### Aim of the task
All lines of the records below that contain the word "cierra" must be listed.

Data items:
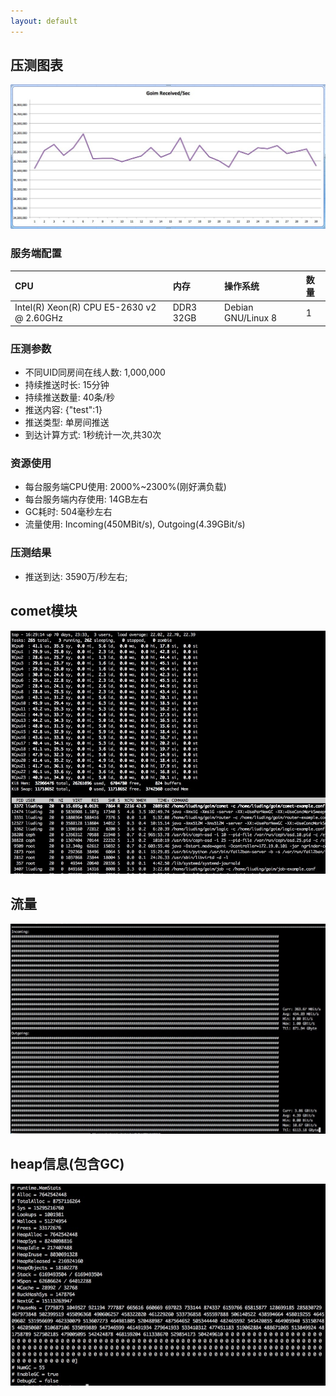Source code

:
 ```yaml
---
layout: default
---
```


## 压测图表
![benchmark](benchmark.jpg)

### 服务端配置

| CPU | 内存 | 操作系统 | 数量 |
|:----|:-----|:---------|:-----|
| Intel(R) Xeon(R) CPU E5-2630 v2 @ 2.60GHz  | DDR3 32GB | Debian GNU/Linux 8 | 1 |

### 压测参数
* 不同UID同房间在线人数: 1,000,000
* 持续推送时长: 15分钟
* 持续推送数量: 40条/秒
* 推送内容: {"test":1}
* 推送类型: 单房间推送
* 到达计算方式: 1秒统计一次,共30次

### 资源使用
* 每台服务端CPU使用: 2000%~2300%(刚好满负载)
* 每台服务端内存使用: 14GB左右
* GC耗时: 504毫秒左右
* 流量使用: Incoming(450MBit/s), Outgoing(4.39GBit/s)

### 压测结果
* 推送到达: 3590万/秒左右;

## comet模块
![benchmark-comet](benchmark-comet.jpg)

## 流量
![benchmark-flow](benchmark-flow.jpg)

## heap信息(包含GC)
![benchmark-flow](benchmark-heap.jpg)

--

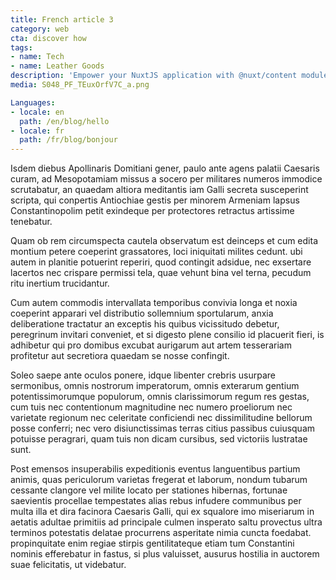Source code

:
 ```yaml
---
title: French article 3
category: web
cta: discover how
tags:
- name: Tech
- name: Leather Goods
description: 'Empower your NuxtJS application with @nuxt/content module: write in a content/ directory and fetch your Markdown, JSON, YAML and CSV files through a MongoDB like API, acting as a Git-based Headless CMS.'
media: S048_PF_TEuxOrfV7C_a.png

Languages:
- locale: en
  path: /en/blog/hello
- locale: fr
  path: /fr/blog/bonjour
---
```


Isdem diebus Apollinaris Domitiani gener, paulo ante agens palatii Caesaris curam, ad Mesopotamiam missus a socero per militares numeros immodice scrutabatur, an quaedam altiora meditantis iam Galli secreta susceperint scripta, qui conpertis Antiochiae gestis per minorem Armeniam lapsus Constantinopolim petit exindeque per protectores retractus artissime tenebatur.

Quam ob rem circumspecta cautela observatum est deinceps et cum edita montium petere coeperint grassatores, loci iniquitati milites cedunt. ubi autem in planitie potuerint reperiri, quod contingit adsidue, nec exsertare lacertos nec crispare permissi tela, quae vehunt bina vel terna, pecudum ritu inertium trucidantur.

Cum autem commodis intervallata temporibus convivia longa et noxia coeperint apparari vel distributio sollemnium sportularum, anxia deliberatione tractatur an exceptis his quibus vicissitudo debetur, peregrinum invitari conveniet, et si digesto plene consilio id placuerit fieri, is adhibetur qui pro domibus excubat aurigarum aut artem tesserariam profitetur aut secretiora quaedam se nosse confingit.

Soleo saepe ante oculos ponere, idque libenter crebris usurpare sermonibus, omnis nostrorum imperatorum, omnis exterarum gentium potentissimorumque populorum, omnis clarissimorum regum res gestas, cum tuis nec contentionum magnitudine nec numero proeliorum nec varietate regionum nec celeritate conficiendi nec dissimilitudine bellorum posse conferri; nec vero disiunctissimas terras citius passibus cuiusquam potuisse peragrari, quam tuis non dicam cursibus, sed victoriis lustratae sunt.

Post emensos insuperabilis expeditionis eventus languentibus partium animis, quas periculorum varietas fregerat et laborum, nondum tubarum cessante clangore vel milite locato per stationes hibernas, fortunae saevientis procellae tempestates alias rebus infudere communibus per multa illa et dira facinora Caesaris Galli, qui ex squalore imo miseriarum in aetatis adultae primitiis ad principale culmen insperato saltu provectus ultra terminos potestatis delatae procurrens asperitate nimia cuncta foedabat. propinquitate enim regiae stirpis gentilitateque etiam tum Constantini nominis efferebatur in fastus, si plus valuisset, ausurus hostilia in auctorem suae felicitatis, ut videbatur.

--

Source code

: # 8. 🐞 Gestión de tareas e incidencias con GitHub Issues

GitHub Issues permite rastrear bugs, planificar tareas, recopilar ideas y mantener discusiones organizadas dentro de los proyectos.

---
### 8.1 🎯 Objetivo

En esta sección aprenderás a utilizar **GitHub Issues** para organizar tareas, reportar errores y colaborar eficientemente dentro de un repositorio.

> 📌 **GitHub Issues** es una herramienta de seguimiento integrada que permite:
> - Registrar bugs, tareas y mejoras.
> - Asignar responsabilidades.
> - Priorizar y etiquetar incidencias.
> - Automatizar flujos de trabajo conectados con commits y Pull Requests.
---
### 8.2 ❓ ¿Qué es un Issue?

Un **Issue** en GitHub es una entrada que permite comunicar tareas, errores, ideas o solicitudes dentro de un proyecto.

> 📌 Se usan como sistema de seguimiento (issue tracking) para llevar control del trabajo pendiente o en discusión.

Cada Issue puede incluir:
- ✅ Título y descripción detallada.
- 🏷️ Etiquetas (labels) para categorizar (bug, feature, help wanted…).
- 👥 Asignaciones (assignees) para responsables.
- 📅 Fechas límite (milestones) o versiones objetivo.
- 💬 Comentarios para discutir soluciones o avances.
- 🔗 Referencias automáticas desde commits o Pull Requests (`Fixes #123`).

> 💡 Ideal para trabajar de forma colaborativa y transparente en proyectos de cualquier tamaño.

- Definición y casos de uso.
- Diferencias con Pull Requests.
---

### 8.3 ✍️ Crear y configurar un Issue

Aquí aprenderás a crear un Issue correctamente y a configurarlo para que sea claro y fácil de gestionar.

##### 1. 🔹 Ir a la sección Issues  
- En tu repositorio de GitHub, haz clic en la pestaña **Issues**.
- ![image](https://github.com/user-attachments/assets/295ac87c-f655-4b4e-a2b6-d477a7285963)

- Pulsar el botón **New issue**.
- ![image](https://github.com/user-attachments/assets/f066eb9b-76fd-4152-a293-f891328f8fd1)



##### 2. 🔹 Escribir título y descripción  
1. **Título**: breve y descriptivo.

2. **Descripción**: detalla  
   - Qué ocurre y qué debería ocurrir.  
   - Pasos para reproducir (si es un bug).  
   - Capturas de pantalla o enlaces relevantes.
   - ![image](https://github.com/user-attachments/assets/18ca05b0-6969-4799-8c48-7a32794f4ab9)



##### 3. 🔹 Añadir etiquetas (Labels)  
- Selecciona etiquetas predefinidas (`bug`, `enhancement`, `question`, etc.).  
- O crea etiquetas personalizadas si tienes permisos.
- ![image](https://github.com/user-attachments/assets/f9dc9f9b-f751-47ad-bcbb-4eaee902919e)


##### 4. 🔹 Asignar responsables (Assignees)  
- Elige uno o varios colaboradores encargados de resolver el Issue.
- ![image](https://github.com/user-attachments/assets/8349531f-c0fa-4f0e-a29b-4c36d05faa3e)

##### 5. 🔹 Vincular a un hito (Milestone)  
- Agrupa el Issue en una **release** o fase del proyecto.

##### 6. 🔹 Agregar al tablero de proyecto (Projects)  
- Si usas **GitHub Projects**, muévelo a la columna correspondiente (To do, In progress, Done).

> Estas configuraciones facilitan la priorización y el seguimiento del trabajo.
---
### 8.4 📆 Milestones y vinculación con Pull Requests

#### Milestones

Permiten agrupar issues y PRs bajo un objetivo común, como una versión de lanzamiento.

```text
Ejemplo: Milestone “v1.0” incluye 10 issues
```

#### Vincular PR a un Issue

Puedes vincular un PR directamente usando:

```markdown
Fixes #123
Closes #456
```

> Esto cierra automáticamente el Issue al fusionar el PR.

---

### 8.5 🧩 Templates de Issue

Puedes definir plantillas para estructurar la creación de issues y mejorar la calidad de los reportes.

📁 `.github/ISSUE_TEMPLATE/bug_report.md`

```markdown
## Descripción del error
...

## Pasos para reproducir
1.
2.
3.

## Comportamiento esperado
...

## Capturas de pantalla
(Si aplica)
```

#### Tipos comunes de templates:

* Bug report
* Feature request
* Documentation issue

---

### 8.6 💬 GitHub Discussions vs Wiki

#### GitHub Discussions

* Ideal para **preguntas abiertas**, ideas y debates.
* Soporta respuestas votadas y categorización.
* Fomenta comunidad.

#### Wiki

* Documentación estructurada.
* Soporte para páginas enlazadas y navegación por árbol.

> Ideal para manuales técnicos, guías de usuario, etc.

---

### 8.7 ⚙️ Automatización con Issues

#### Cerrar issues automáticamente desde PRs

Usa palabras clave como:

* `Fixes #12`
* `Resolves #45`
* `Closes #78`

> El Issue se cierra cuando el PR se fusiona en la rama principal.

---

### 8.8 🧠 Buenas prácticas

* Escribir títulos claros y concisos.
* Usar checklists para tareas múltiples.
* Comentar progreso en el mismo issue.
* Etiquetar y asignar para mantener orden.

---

### Result
> Esto cierra automáticamente el Issue al fusionar el PR.
> El Issue se cierra cuando el PR se fusiona en la rama principal.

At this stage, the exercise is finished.